(Stored items)

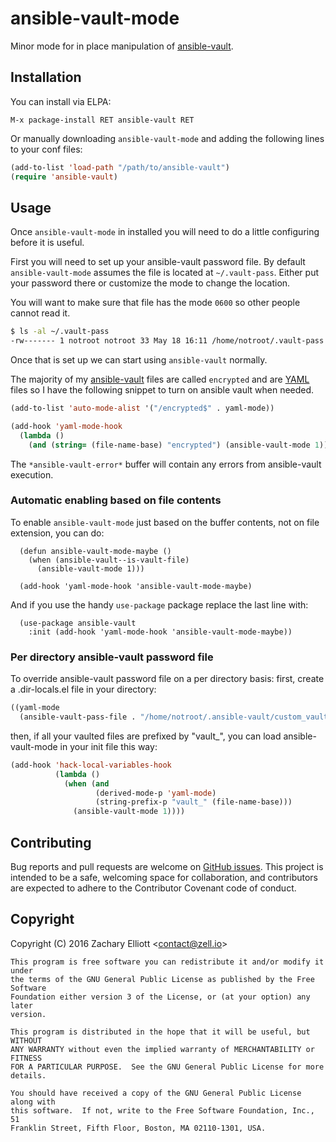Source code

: # ansible-vault-mode

Minor mode for in place manipulation of [ansible-vault][ansible-vault].

## Installation

You can install via ELPA:

```
M-x package-install RET ansible-vault RET
```

Or manually downloading `ansible-vault-mode` and adding the following lines to
your conf files:

```lisp
(add-to-list 'load-path "/path/to/ansible-vault")
(require 'ansible-vault)
```

## Usage

Once `ansible-vault-mode` in installed you will need to do a little
configuring before it is useful.

First you will need to set up your ansible-vault password file. By default
`ansible-vault-mode` assumes the file is located at `~/.vault-pass`. Either
put your password there or customize the mode to change the location.

You will want to make sure that file has the mode `0600` so other people
cannot read it.

```bash
$ ls -al ~/.vault-pass
-rw------- 1 notroot notroot 33 May 18 16:11 /home/notroot/.vault-pass
```

Once that is set up we can start using `ansible-vault` normally.

The majority of my [ansible-vault][ansible-vault] files are called `encrypted`
and are [YAML][yaml] files so I have the following snippet to turn on ansible vault
when needed.

```lisp
(add-to-list 'auto-mode-alist '("/encrypted$" . yaml-mode))

(add-hook 'yaml-mode-hook
  (lambda ()
    (and (string= (file-name-base) "encrypted") (ansible-vault-mode 1))))
```

The ```*ansible-vault-error*``` buffer will contain any errors from ansible-vault execution.


### Automatic enabling based on file contents

To enable `ansible-vault-mode` just based on the buffer contents, not on file extension, you can do:

```
  (defun ansible-vault-mode-maybe ()
    (when (ansible-vault--is-vault-file)
      (ansible-vault-mode 1)))

  (add-hook 'yaml-mode-hook 'ansible-vault-mode-maybe)
```

And if you use the handy `use-package` package replace the last line with:

```
  (use-package ansible-vault
    :init (add-hook 'yaml-mode-hook 'ansible-vault-mode-maybe))
```

### Per directory ansible-vault password file

To override ansible-vault password file on a per directory basis:
first, create a .dir-locals.el file in your directory:

```lisp
((yaml-mode
  (ansible-vault-pass-file . "/home/notroot/.ansible-vault/custom_vault_pass")))
```
then, if all your vaulted files are prefixed by "vault_", you can load
ansible-vault-mode in your init file this way:

```lisp
(add-hook 'hack-local-variables-hook
          (lambda ()
            (when (and
                   (derived-mode-p 'yaml-mode)
                   (string-prefix-p "vault_" (file-name-base)))
              (ansible-vault-mode 1))))
```

## Contributing

Bug reports and pull requests are welcome on [GitHub issues][issues]. This
project is intended to be a safe, welcoming space for collaboration, and
contributors are expected to adhere to the Contributor Covenant code of
conduct.

## Copyright

Copyright (C) 2016 Zachary Elliott &lt;contact@zell.io&gt;

```
This program is free software you can redistribute it and/or modify it under
the terms of the GNU General Public License as published by the Free Software
Foundation either version 3 of the License, or (at your option) any later
version.

This program is distributed in the hope that it will be useful, but WITHOUT
ANY WARRANTY without even the implied warranty of MERCHANTABILITY or FITNESS
FOR A PARTICULAR PURPOSE.  See the GNU General Public License for more
details.

You should have received a copy of the GNU General Public License along with
this software.  If not, write to the Free Software Foundation, Inc., 51
Franklin Street, Fifth Floor, Boston, MA 02110-1301, USA.
```

[ansible-vault]: http://docs.ansible.com/ansible/playbooks_vault.html
[yaml]: http://yaml.org/
[issues]: https://github.com/zellio/ansible-vault-mode
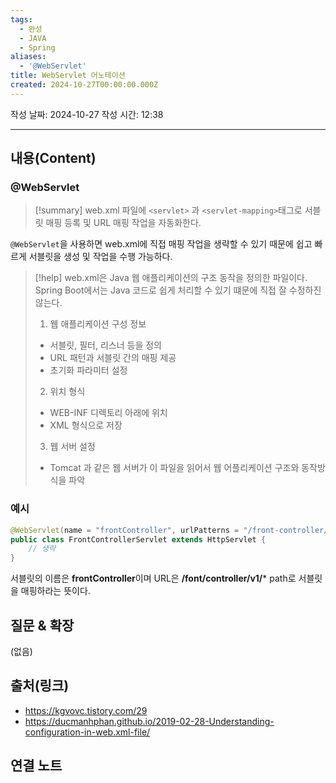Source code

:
 ```yaml
---
tags:
  - 완성
  - JAVA
  - Spring
aliases:
  - '@WebServlet'
title: WebServlet 어노테이션
created: 2024-10-27T00:00:00.000Z
---
```

작성 날짜: 2024-10-27
작성 시간: 12:38


----
## 내용(Content)

### @WebServlet

>[!summary]
> web.xml 파일에 `<servlet>` 과 `<servlet-mapping>`태그로 서블릿 매핑 등록 및 URL 매핑 작업을 자동화한다.

`@WebServlet`을 사용하면 web.xml에 직접 매핑 작업을 생략할 수 있기 때문에 쉽고 빠르게 서블릿을 생성 및 작업을 수행 가능하다. 

>[!help]
>web.xml은 Java 웹 애플리케이션의 구조 동작을 정의한 파일이다. Spring Boot에서는 Java 코드로 쉽게 처리할 수 있기 떄문에 직접 잘 수정하진 않는다.
>1. 웹 애플리케이션 구성 정보
>	- 서블릿, 필터, 리스너 등을 정의
>	- URL 패턴과 서블릿 간의 매핑 제공
>	- 초기화 파라미터 설정
>2. 위치 형식
>	- WEB-INF 디렉토리 아래에 위치
>	- XML 형식으로 저장
>3. 웹 서버 설정
>	- Tomcat 과 같은 웹 서버가 이 파일을 읽어서 웹 어플리케이션 구조와 동작방식을 파악

### 예시

```java
@WebServlet(name = "frontController", urlPatterns = "/front-controller/v1/*")
public class FrontControllerServlet extends HttpServlet {
	// 생략
}
```

서블릿의 이름은 **frontController**이며 URL은 **/font/controller/v1/*** path로 서블릿을 매핑하라는 뜻이다.

## 질문 & 확장

(없음)

## 출처(링크)

- https://kgvovc.tistory.com/29
- https://ducmanhphan.github.io/2019-02-28-Understanding-configuration-in-web.xml-file/

## 연결 노트










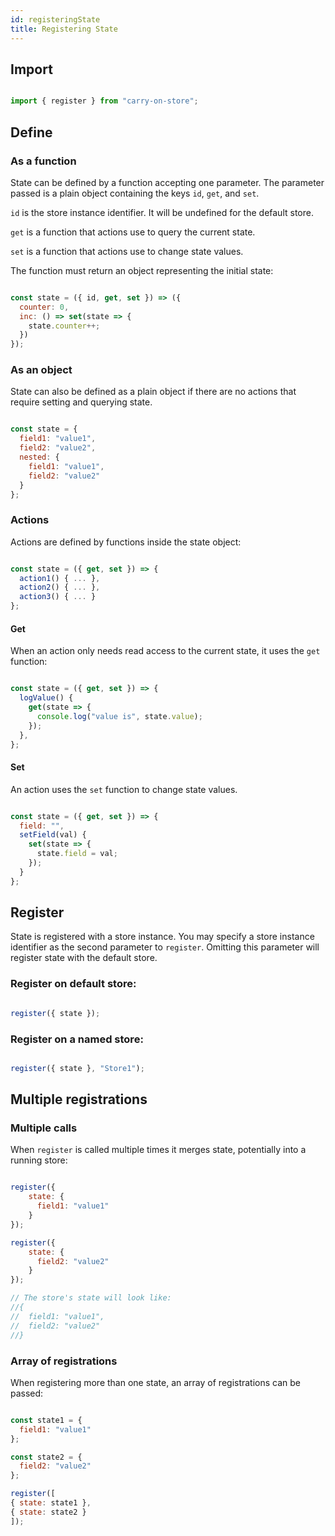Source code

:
 ```yaml
---
id: registeringState
title: Registering State
---
```

## Import

```js

import { register } from "carry-on-store";

```

## Define

### As a function

State can be defined by a function accepting one parameter. The parameter
passed is a plain object containing the keys `id`, `get`, and `set`.

`id` is the store instance identifier. It will be undefined for the default
store.

`get` is a function that actions use to query the current state.

`set` is a function that actions use to change state values.

The function must return an object representing the initial state:

```js

const state = ({ id, get, set }) => ({
  counter: 0,
  inc: () => set(state => {
    state.counter++;
  })
});

```

### As an object

State can also be defined as a plain object if there are no actions that require setting and querying state.

```js

const state = {
  field1: "value1",
  field2: "value2",
  nested: {
    field1: "value1",
    field2: "value2"
  }
};

```

### Actions

Actions are defined by functions inside the state object:

```js

const state = ({ get, set }) => {
  action1() { ... },
  action2() { ... },
  action3() { ... }
};

```

#### Get

When an action only needs read access to the current state, it uses the `get`
function:

```js

const state = ({ get, set }) => {
  logValue() {
    get(state => {
      console.log("value is", state.value);
    });
  },
};

```

#### Set

An action uses the `set` function to change state values.

```js

const state = ({ get, set }) => {
  field: "",
  setField(val) {
    set(state => {
      state.field = val;
    });
  }
};

```

## Register

State is registered with a store instance. You may specify a store instance
identifier as the second parameter to `register`. Omitting this parameter will
register state with the default store.

### Register on default store:

```js

register({ state });

```

### Register on a named store:

```js

register({ state }, "Store1");

```

## Multiple registrations

### Multiple calls

When `register` is called multiple times it merges state, potentially into a running store:

```js

register({
	state: {
	  field1: "value1"
	}
});

register({
	state: {
	  field2: "value2"
	}
});

// The store's state will look like:
//{
//	field1: "value1",
//	field2: "value2"
//}

```

### Array of registrations

When registering more than one state, an array of registrations can be passed:

```js

const state1 = {
  field1: "value1"
};

const state2 = {
  field2: "value2"
};

register([
{ state: state1 },
{ state: state2 }
]);

```
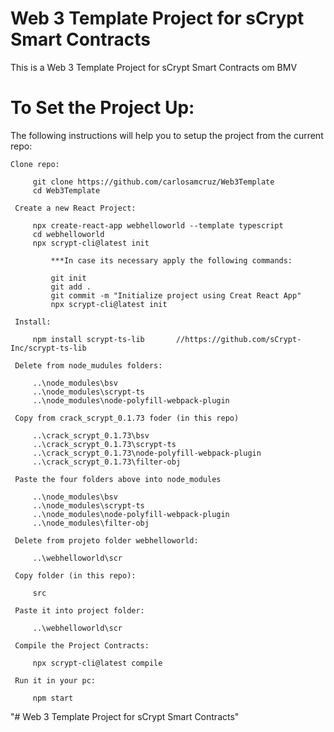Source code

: # Web 3 Template Project for sCrypt Smart Contracts

This is a Web 3 Template Project for sCrypt Smart Contracts om BMV

# To Set the Project Up:

The following instructions will help you to setup the project from the current repo:

   ```
 Clone repo:

		git clone https://github.com/carlosamcruz/Web3Template
		cd Web3Template

	Create a new React Project:

		npx create-react-app webhelloworld --template typescript
		cd webhelloworld
		npx scrypt-cli@latest init

			***In case its necessary apply the following commands:

			git init
			git add .
			git commit -m "Initialize project using Creat React App"
			npx scrypt-cli@latest init

	Install:

		npm install scrypt-ts-lib		//https://github.com/sCrypt-Inc/scrypt-ts-lib

	Delete from node_mudules folders:

		..\node_modules\bsv
		..\node_modules\scrypt-ts
		..\node_modules\node-polyfill-webpack-plugin   

	Copy from crack_scrypt_0.1.73 foder (in this repo)

		..\crack_scrypt_0.1.73\bsv
		..\crack_scrypt_0.1.73\scrypt-ts
		..\crack_scrypt_0.1.73\node-polyfill-webpack-plugin
		..\crack_scrypt_0.1.73\filter-obj   
  
	Paste the four folders above into node_modules

		..\node_modules\bsv
		..\node_modules\scrypt-ts
		..\node_modules\node-polyfill-webpack-plugin
		..\node_modules\filter-obj

	Delete from projeto folder webhelloworld:

		..\webhelloworld\scr

	Copy folder (in this repo):

		src

	Paste it into project folder:

		..\webhelloworld\scr   

	Compile the Project Contracts:

		npx scrypt-cli@latest compile

	Run it in your pc:

		npm start   
   ```

"# Web 3 Template Project for sCrypt Smart Contracts"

> _Task_
Wherever the string "require" appears in a line of the records above, copy that line.

> _Your response_
(require 'ansible-vault)
State can also be defined as a plain object if there are no actions that require setting and querying state.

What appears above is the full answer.